First, I checked if Stockfish would use against me the same strategy that I described for KRK and KQK, and saw that it does not, which proves I was wrong when I supposed that there are no correct strategies which are substantially different from those I described. It turns out there are, and they are faster in delivering checkmate, especially when starting position is with BK in the center and WK in the corner. The basic difference is that I assumed BK must be squeezed from the center to some edge by pushing it away from WK, by taking immediately under control the line that separates kings, using the major piece, while the engine is not afraid to push BK towards WK, and save that way a few moves needed for WK to approach BK.
Second, precise and concise language in which rigorous proofs are written is known to be math. Describing KRK endgame concept mathematically speaking means proving the theorem that KRK endgame is a win for white regardless of starting position, with the trivial drawing exception in case when black moves first and is able to capture the rook, or is stalemated in the corner.
That requires describing at least one winning strategy for white, and proving its correctness, either by computer aided method or by pen and paper non-computer-aided method.
That leads to a decomposition of main theorem into a set of lemmas, each for a certain stage of strategic plan, that each has to be proved in order to prove the main theorem.
However this form of describing certain concept as an alternating sequence of theorems and proofs is applicable to endgames only (some of them at least), but chess concept is a broader term that includes not only endgames, but categories that cannot be described that way, otherwise chess would be mathematically solved.
Hence the question of utility of fictional CCDL still stands.
Also, there is a real language, the Chess Query Language or CQL,         http://www.gadycosteff.com/cql/index.html  coauthored by Gady Costeff and Lewis Stiller, which covers a great deal of needs for chess explanation. It searches for user-defined patterns in chess games by defining filters, a feature not uncommon in query languages, which applied to an input .pgn file outputs a new .pgn file that contains only games from the input file in which a pattern is recognized.
A filter is also defined inside a file, .cql, and it contains a boolean function that returns true, if certain condition that user finds interesting is met within a game, ie if pattern is matched. That function can take a single position as an argument, in case of position patterns, or multiple positions,  in case of movement patterns.
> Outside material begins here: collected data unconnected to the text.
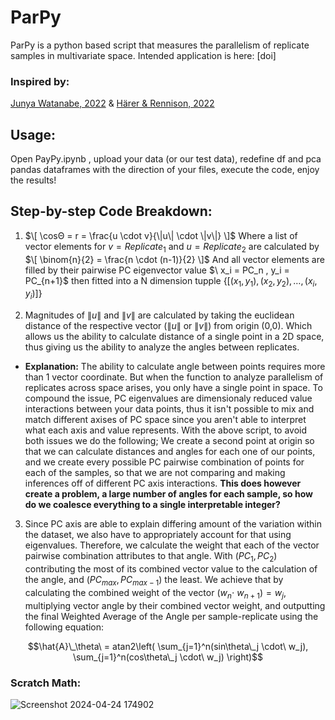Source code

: # ParPy
ParPy is a python based script that measures the parallelism of replicate samples in multivariate space. Intended application is here: [doi]

### Inspired by: 
[Junya Watanabe, 2022](https://onlinelibrary.wiley.com/doi/full/10.1002/ece3.9674#ece39674-bib-0071) & [Härer & Rennison, 2022](https://onlinelibrary.wiley.com/doi/full/10.1002/ece3.9674#ece39674-bib-0071)

## Usage:
Open PayPy.ipynb , upload your data (or our test data), redefine df and pca pandas dataframes with the direction of your files, execute the code, enjoy the results!

## Step-by-step Code Breakdown:
1) $\[
\cosΘ = r = \frac{u \cdot v}{\|u\| \cdot \|v\|}
\]$ Where a list of vector elements for $v = Replicate_1$ and $u = Replicate_2$ are calculated by 
  $\[
\binom{n}{2} = \frac{n \cdot (n-1)}{2}
\]$
And all vector elements are filled by their pairwise PC eigenvector value $\ x_i = PC_n , y_i = PC_{n+1}\$ then fitted into a N dimension tupple $\{ [(x_1, y_1), (x_2, y_2), \ldots, (x_i, y_i)] \}$

2) Magnitudes of $\|u\|$ and $\|v\|$ are calculated by taking the euclidean distance of the respective vector ($\|u\|$ or $\|v\|$) from origin (0,0). Which allows us the ability to calculate distance of a single point in a 2D space, thus giving us the ability to analyze the angles between replicates.

- **Explanation:** The ability to calculate angle between points requires more than 1 vector coordinate. But when the function to analyze parallelism of replicates across space arises, you only have a single point in space. To compound the issue, PC eigenvalues are dimensionaly reduced value interactions between your data points, thus it isn't possible to mix and match different axises of PC space since you aren't able to interpret what each axis and value represents. With the above script, to avoid both issues we do the following; We create a second point at origin so that we can calculate distances and angles for each one of our points, and we create every possible PC pairwise combination of points for each of the samples, so that we are not comparing and making inferences off of different PC axis interactions. **This does however create a problem, a large number of angles for each sample, so how do we coalesce everything to a single interpretable integer?**  

3) Since PC axis are able to explain differing amount of the variation within the dataset, we also have to appropriately account for that using eigenvalues. Therefore, we calculate the weight that each of the vector pairwise combination attributes to that angle. With $(PC_1, PC_2)$ contributing the most of its combined vector value to the calculation of the angle, and $(PC_{max}, PC_{max-1})$ the least. We achieve that by calculating the combined weight of the vector $(w_n \cdot\ w_{n+1}) = w_j$, multiplying vector angle by their combined vector weight, and outputting the final Weighted Average of the Angle per sample-replicate using the following equation:


$$\hat{A}\_\theta\ = atan2\left( \sum_{j=1}^n(sin\theta\_j \cdot\ w_j), \sum_{j=1}^n(cos\theta\_j \cdot\ w_j) \right)$$

### Scratch Math:

![Screenshot 2024-04-24 174902](https://github.com/ganamir/ParPy/assets/129692189/0cf792d8-6515-493f-9a28-b2c4592ba35a)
That is the most basic categorization of CQL patterns one can think of, since each game from the input .pgn is replayed, ie transcribed into a fen list, or whatever other position representation is used, and positions are examined independently or dependently, according to pattern requirement. So any kind of pin is an example of position pattern, while two or more consecutive checks by the same side during which the score deteriorates for that side is an example of movement pattern, that can be called “wasted opportunity by futile checking”. Actually, that would be a movement pattern even with just one check, because it would involve score examination of two positions, before and after check. Anyway, the point is that a pattern can be whatever a human user finds meaningful, and can code for in the filter function, which leads to the third point I wanted to explicate. Namely, if certain pattern can be envisaged in advance as important and its filter function  can be implemented by manual coding easily and precisely, it obviously makes no sense whatsoever to deploy machine learning and NN training to obtain the function of recognizing that pattern, contrary to what I supposed was done in case of DecodeChess, however, one can draw parallels between this and MuZero functions legal_move_generator function and recognize_terminal_game_state, how are they obtained and why. If one wants a general algorithm that gets as little specific programmer’s input as possible because it can autonomously decide on what is important, then it would make sense in DecodeChess case to deploy machine learning heavily to identify all patterns by itself, unsupervised by anything else but oracles such as engines and EGTBs, ie to determine what’s been actually played when certain side gets the upper hand. But it might be that DecodeChess has manually hardcoded recognition of all its patterns, adding just a bit of natural language generation on top of that, and there you have it, a chess explainer.
Let us get back to KRK endgame, I got the idea to investigate how exactly is Stockfish going to play it, only after I learned about alternatives, such as those described in a series of articles authored by Maliković, Janičić, Marić and Čubrilo in which they demonstrate computer-aided proofs of KRK theorem:

That is a fascinating subject that made me aware among other things of existence of Bratko’s strategy for KRK. 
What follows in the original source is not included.